Three-neutron resonance study using transition operators

TL;DR

This study investigates the existence of three-neutron resonances by solving scattering equations with realistic potentials, finding no observable resonant states at physical interaction strengths.

Contribution

It provides a rigorous continuum analysis of three-neutron systems using Faddeev equations, clarifying the non-existence of observable three-neutron resonances.

Findings

Resonant behavior appears only with artificially enhanced interactions.

Resonances vanish at physical interaction strengths.

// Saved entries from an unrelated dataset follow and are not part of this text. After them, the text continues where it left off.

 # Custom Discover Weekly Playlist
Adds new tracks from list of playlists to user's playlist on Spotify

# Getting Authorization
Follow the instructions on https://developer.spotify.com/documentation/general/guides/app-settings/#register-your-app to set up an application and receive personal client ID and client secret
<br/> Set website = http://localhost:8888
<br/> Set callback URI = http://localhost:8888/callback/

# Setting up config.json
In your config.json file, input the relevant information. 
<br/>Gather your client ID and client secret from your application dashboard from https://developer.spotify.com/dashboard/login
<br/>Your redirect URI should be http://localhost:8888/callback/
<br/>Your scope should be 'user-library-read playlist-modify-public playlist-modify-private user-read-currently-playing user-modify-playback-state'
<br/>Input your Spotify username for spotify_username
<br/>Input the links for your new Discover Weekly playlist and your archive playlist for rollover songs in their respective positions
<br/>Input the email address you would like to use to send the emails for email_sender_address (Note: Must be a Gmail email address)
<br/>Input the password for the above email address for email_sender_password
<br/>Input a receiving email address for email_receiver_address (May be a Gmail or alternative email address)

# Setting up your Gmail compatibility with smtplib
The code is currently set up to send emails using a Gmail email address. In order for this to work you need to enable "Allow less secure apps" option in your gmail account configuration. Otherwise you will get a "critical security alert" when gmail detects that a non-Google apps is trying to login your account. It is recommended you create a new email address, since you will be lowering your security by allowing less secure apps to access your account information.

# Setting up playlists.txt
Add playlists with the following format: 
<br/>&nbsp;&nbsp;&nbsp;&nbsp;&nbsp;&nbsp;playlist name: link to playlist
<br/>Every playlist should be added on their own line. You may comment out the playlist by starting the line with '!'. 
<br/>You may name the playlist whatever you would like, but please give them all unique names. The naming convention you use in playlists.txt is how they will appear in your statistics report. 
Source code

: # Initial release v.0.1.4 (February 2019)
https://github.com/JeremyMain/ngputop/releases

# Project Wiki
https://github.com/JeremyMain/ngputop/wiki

No observable three-neutron resonant states are supported by current models.

Abstract

Existing bound-state type calculations of three-neutron resonances yield contradicting results. A direct study of the three-neutron continuum using rigorous scattering equations with realistic potentials and search for possible resonances is aimed. Faddeev-type integral equations for three-neutron transition operators are solved in the momentum-space partial-wave framework. The evolution of resonances is studied by enhancing the strength of the two-neutron interaction in partial waves with nonzero orbital momentum. Calculated three-neutron transition operators exhibit resonant behavior for sufficiently large enhancement factors; pole trajectories in the complex-energy energy plane are extracted from their energy dependence. However, the resonant behavior completely disappears for the physical interaction strength. There are no physically observable three-neutron resonant states consistent with presently accepted interaction models.